▶ **DATASET EXCERPTS**

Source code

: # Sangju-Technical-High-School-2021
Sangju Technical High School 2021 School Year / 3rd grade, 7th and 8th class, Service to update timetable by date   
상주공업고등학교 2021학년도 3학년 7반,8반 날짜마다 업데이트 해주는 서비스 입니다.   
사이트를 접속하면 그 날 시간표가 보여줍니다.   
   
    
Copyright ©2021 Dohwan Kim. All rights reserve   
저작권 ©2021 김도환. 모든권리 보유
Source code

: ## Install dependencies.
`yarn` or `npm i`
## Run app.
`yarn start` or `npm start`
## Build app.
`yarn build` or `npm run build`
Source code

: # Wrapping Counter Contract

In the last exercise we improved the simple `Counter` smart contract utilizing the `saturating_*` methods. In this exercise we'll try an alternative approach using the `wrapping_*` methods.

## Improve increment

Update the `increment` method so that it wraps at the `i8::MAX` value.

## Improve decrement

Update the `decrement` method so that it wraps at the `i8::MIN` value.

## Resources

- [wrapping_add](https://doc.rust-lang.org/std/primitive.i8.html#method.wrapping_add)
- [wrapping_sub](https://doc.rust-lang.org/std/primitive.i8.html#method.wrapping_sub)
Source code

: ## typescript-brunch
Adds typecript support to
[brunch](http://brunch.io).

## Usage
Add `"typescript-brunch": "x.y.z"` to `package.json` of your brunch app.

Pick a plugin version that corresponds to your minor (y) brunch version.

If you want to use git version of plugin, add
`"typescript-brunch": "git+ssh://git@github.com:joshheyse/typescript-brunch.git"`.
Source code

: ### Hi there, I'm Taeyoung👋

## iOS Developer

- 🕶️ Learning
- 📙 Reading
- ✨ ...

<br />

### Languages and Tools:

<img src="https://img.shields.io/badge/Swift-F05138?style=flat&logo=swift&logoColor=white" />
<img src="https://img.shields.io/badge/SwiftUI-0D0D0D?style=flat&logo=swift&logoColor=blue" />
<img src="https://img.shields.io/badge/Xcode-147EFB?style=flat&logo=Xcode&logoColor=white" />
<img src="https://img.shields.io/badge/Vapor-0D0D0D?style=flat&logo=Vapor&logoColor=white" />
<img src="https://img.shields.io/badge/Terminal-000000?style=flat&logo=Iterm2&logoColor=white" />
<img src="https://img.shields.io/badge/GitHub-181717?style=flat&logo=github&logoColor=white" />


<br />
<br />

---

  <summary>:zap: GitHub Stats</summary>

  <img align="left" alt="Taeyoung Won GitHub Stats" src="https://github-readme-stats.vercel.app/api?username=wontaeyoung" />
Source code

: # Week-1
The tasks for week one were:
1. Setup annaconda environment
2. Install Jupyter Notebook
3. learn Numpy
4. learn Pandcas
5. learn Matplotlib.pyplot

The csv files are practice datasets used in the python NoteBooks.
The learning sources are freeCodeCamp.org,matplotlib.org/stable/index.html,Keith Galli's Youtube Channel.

▶ **WHAT THE EXERCISE ASKS**
From the records above, extract every line exactly as it stands.

▶ **ANSWER BOX**
Source code

: # Sangju-Technical-High-School-2021
Sangju Technical High School 2021 School Year / 3rd grade, 7th and 8th class, Service to update timetable by date   
상주공업고등학교 2021학년도 3학년 7반,8반 날짜마다 업데이트 해주는 서비스 입니다.   
사이트를 접속하면 그 날 시간표가 보여줍니다.   
   
    
Copyright ©2021 Dohwan Kim. All rights reserve   
저작권 ©2021 김도환. 모든권리 보유
Source code

: ## Install dependencies.
`yarn` or `npm i`
## Run app.
`yarn start` or `npm start`
## Build app.
`yarn build` or `npm run build`
Source code

: # Wrapping Counter Contract

In the last exercise we improved the simple `Counter` smart contract utilizing the `saturating_*` methods. In this exercise we'll try an alternative approach using the `wrapping_*` methods.

## Improve increment

Update the `increment` method so that it wraps at the `i8::MAX` value.

## Improve decrement

Update the `decrement` method so that it wraps at the `i8::MIN` value.

## Resources

- [wrapping_add](https://doc.rust-lang.org/std/primitive.i8.html#method.wrapping_add)
- [wrapping_sub](https://doc.rust-lang.org/std/primitive.i8.html#method.wrapping_sub)
Source code

: ## typescript-brunch
Adds typecript support to
[brunch](http://brunch.io).

## Usage
Add `"typescript-brunch": "x.y.z"` to `package.json` of your brunch app.

Pick a plugin version that corresponds to your minor (y) brunch version.

If you want to use git version of plugin, add
`"typescript-brunch": "git+ssh://git@github.com:joshheyse/typescript-brunch.git"`.
Source code

: ### Hi there, I'm Taeyoung👋

## iOS Developer

- 🕶️ Learning
- 📙 Reading
- ✨ ...

<br />

### Languages and Tools:

<img src="https://img.shields.io/badge/Swift-F05138?style=flat&logo=swift&logoColor=white" />
<img src="https://img.shields.io/badge/SwiftUI-0D0D0D?style=flat&logo=swift&logoColor=blue" />
<img src="https://img.shields.io/badge/Xcode-147EFB?style=flat&logo=Xcode&logoColor=white" />
<img src="https://img.shields.io/badge/Vapor-0D0D0D?style=flat&logo=Vapor&logoColor=white" />
<img src="https://img.shields.io/badge/Terminal-000000?style=flat&logo=Iterm2&logoColor=white" />
<img src="https://img.shields.io/badge/GitHub-181717?style=flat&logo=github&logoColor=white" />


<br />
<br />

---

  <summary>:zap: GitHub Stats</summary>

  <img align="left" alt="Taeyoung Won GitHub Stats" src="https://github-readme-stats.vercel.app/api?username=wontaeyoung" />
Source code

: # Week-1
The tasks for week one were:
1. Setup annaconda environment
2. Install Jupyter Notebook
3. learn Numpy
4. learn Pandcas
5. learn Matplotlib.pyplot

The csv files are practice datasets used in the python NoteBooks.
The learning sources are freeCodeCamp.org,matplotlib.org/stable/index.html,Keith Galli's Youtube Channel.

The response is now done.